Ces dispositifs de responsabilité élargie des producteurs qui concernent aujourd’hui de nombreux produits du quotidien (emballages et graphiques, équipements électriques et électroniques, meubles, déchets dangereux des ménages…) et bientôt de nouveaux produits suite à la loi économie circulaire (jouets, mégots,…) se sont construits au cours des dernières décennies, et malgré les divergences d’intérêts, grâce à la richesse de la concertation entre les représentants de l’Etat, des metteurs sur le marché, des collectivités locales compétentes en matière de gestion des déchets, des opérateurs de la gestion des déchets, des associations de consommateurs ou encore des associations de protection de l’environnement.

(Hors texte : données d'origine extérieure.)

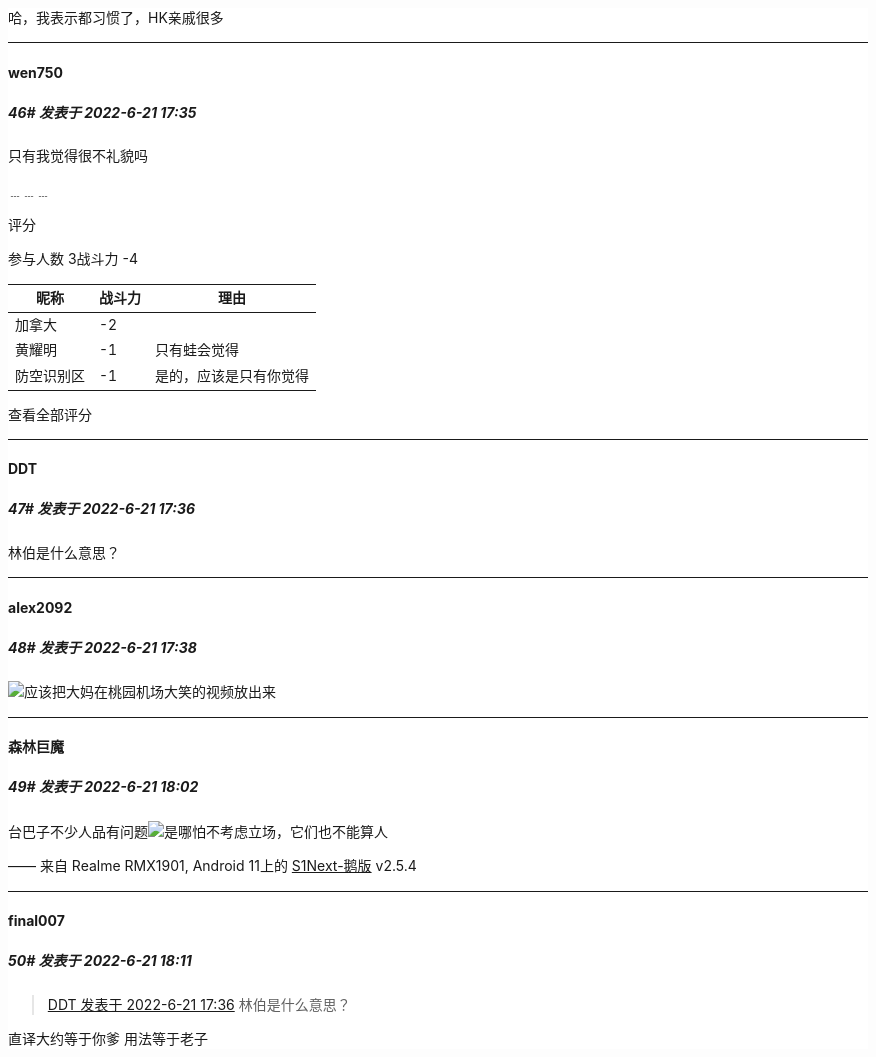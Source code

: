 哈，我表示都习惯了，HK亲戚很多

*****

####  wen750  
##### 46#       发表于 2022-6-21 17:35

只有我觉得很不礼貌吗

﹍﹍﹍

评分

 参与人数 3战斗力 -4

|昵称|战斗力|理由|
|----|---|---|
| 加拿大|-2||
| 黄耀明|-1|只有蛙会觉得|
| 防空识别区|-1|是的，应该是只有你觉得|

查看全部评分

*****

####  DDT  
##### 47#       发表于 2022-6-21 17:36

林伯是什么意思？

*****

####  alex2092  
##### 48#       发表于 2022-6-21 17:38

<img src="https://static.saraba1st.com/image/smiley/face2017/067.png" referrerpolicy="no-referrer">应该把大妈在桃园机场大笑的视频放出来

*****

####  森林巨魔  
##### 49#       发表于 2022-6-21 18:02

台巴子不少人品有问题<img src="https://static.saraba1st.com/image/smiley/face2017/003.png" referrerpolicy="no-referrer">是哪怕不考虑立场，它们也不能算人

—— 来自 Realme RMX1901, Android 11上的 [S1Next-鹅版](https://github.com/ykrank/S1-Next/releases) v2.5.4

*****

####  final007  
##### 50#       发表于 2022-6-21 18:11

<blockquote><a href="httphttps://bbs.saraba1st.com/2b/forum.php?mod=redirect&amp;goto=findpost&amp;pid=56355284&amp;ptid=2077103" target="_blank">DDT 发表于 2022-6-21 17:36</a>
林伯是什么意思？</blockquote>
直译大约等于你爹
用法等于老子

Ce dialogue permanent et certaines fois tendu, au regard des intérêts potentiellement divergents entre les acteurs représentatifs, permet à l’État d’arbitrer ses décisions en bénéficiant de la représentativité, de l’expertise, et du dynamisme des structures.

C’est pourquoi, nous vous alertons collectivement sur le projet de réforme de la commission nationale de concertation des filières de responsabilité élargie des producteurs qui entend écarter, sans raison, dans les prochaines semaines, nos structures nationales qui y siégeaient et même réduire la représentation des consommateurs contribuables citoyens qui sont les premiers contributeurs, bien que souvent écartés des centres de décision.

Alors que toutes nos structures ont comme point commun de s’être vivement opposées au projet de consigne pour recyclage des bouteilles en plastique, mesure envisagée dans le projet de loi sur l’économie circulaire et soutenue activement à l’échelle européenne par les industriels de la boisson et de l’agro-alimentaire, nous nous interrogeons sur les causes réelles de cette éviction. 

L’expression des ONG indépendantes est indispensable à la prise de décision publique. De plus, nous avons étayé notre analyse en indiquant que cette consigne n’était pas une réponse crédible à la prolifération de la pollution plastique, qu’elle risquait au contraire de réhabiliter les boissons en bouteille plastique au détriment de l’eau du robinet, et qu’elle fragilisait le service public des déchets et le geste de tri citoyen… Analyse qui a finalement été entendue par votre gouvernement qui a reporté, à juste titre, toute décision de déploiement de cette forme de consigne pour recyclage des bouteilles plastiques. 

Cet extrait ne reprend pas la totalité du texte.